• **AIM OF THE EXERCISE**:
Look through the listing and locate every line containing the word "github"; copy those lines.

• **RECORDS SUPPLIED**:
------------------------------------------------------------------------
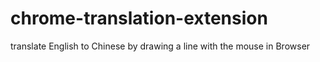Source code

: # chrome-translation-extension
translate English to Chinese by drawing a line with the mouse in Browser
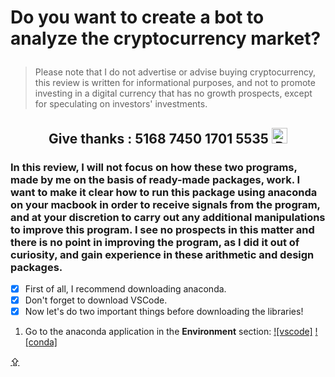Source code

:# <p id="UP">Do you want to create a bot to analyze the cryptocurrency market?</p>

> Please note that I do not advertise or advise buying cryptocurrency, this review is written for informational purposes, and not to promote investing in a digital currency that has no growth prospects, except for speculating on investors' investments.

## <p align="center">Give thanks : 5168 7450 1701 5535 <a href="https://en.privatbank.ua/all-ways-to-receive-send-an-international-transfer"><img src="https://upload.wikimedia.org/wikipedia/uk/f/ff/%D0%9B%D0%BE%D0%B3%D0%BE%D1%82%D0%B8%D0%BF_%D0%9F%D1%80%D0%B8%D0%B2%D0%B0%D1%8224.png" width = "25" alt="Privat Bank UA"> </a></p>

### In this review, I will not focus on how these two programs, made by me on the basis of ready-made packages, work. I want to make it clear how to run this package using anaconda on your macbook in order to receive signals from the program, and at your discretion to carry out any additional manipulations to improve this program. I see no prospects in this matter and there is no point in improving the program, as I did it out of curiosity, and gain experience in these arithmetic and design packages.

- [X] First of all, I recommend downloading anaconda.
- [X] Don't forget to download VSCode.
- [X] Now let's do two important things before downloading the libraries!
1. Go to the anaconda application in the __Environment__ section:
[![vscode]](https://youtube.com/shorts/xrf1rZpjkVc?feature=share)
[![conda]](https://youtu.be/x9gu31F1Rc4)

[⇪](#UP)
------------------------------------------------------------------------
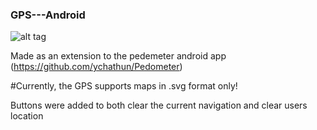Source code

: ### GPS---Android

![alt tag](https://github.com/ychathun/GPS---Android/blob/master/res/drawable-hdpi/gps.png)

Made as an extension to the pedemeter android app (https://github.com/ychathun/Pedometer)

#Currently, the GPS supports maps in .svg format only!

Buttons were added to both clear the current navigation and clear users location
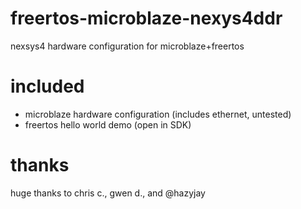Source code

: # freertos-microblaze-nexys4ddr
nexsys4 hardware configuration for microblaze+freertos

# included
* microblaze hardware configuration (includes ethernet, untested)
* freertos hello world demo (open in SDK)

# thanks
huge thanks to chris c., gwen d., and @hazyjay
------------------------------------------------------------------------
• **OUTPUT FOR THIS TASK**:
![alt tag](https://github.com/ychathun/GPS---Android/blob/master/res/drawable-hdpi/gps.png)
Made as an extension to the pedemeter android app (https://github.com/ychathun/Pedometer)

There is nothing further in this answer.